Class notes by rmeyers ;
nk0825 on self-editing...
I. coursekeeping
naming tests, continuing...
record-keeping today by nk0825 & rachelr
for Thursday: read as much as you can of Tim Burke's
Easily Distracted: Culture, Politics, Academic and Other Shiny Objects
for guidance through the thicket, see also instructions from Tim
...who takes blogging to a whole new level:
he advises profs not to buy the products of media companies that will not affordably accommodate a major technological innovation which substantially enhances our classrooms,
and tells every single multinational company offering online
products and services [to] get out of China.

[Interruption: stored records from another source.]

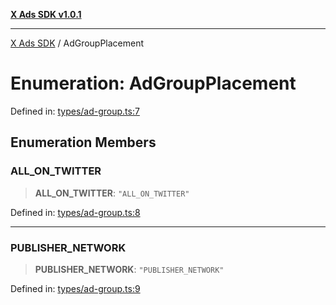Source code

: [**X Ads SDK v1.0.1**](../README.md)

***

[X Ads SDK](../globals.md) / AdGroupPlacement

# Enumeration: AdGroupPlacement

Defined in: [types/ad-group.ts:7](https://github.com/kage1020/x-ads-sdk/blob/main/src/types/ad-group.ts#L7)

## Enumeration Members

### ALL\_ON\_TWITTER

> **ALL\_ON\_TWITTER**: `"ALL_ON_TWITTER"`

Defined in: [types/ad-group.ts:8](https://github.com/kage1020/x-ads-sdk/blob/main/src/types/ad-group.ts#L8)

***

### PUBLISHER\_NETWORK

> **PUBLISHER\_NETWORK**: `"PUBLISHER_NETWORK"`

Defined in: [types/ad-group.ts:9](https://github.com/kage1020/x-ads-sdk/blob/main/src/types/ad-group.ts#L9)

afterthoughts re: our visit w/ Hannah?
hers: We really covered a lot of ground--it was interesting and fun for me to have to answer for the decisions I made while writing the blog. I learned that if/when I start a more long-term kind of blog, I want to look for ways to invite my audience to engage in discussion, maybe by sharing more of my own emotions.

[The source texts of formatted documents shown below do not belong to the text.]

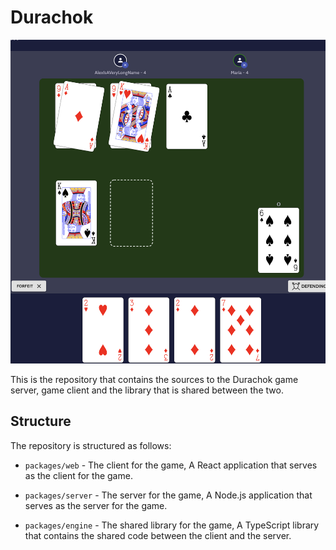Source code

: # Durachok

![Durachok Game table](./docs/table.png "Table")

This is the repository that contains the sources to the Durachok game server, game client and the 
library that is shared between the two.

## Structure

The repository is structured as follows:

- `packages/web` - The client for the game, A React application that serves as the client for the game.
  
- `packages/server` - The server for the game, A Node.js application that serves as the server for the game.

- `packages/engine` - The shared library for the game, A TypeScript library that contains the shared code between the client and the server.
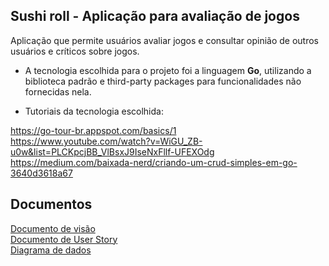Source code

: ## Sushi roll - Aplicação para avaliação de jogos

Aplicação que permite usuários avaliar jogos e consultar opinião de outros usuários e críticos sobre jogos.

* A tecnologia escolhida para o projeto foi a linguagem **Go**, utilizando a biblioteca padrão e third-party packages 
para funcionalidades não fornecidas nela.

* Tutoriais da tecnologia escolhida:

https://go-tour-br.appspot.com/basics/1  
https://www.youtube.com/watch?v=WiGU_ZB-u0w&list=PLCKpcjBB_VlBsxJ9IseNxFllf-UFEXOdg  
https://medium.com/baixada-nerd/criando-um-crud-simples-em-go-3640d3618a67  


## Documentos

[Documento de visão](https://github.com/felipedavid/sushi_roll/blob/main/docs/documento_visao.md)<br/>
[Documento de User Story](https://github.com/felipedavid/sushi_roll/blob/main/docs/documento_use_story.md)<br/>
[Diagrama de dados](https://github.com/felipedavid/sushi_roll/blob/main/docs/modelo_de_dados.md)<br/>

xhan's: i agree that the internet blog is just the medium she uses to share her experiences with the world: it seems to make your experiences come alive. i really like the formatting of the blog, the juxtaposition between the words and images really do help readers see what you are experiencing and doing. i think what differentiates blogging and merely journaling is that it is a much practical way for documenting events, when one is traveling .... it would be natural for me to share my thoughts and experiences with others via an interactive medium such as blogging!
relevant thoughts about (how to host) visits upcoming?
other bits from our course blog, to highlight before moving on to food:
sgb90 re: Finite Made Evident: Here were all these links leading into alternate universes of information and I couldn't possibly hold all of those universes in my mind at once (or ever). In short, I felt terribly finite, limited, amidst a wealth of perspectives and subjects. I suppose that is part of what our increasingly porous mediums are allowing us to become conscious of: we were always limited in what we knew or could perceive, but now we have the technology to make that limitation more evident.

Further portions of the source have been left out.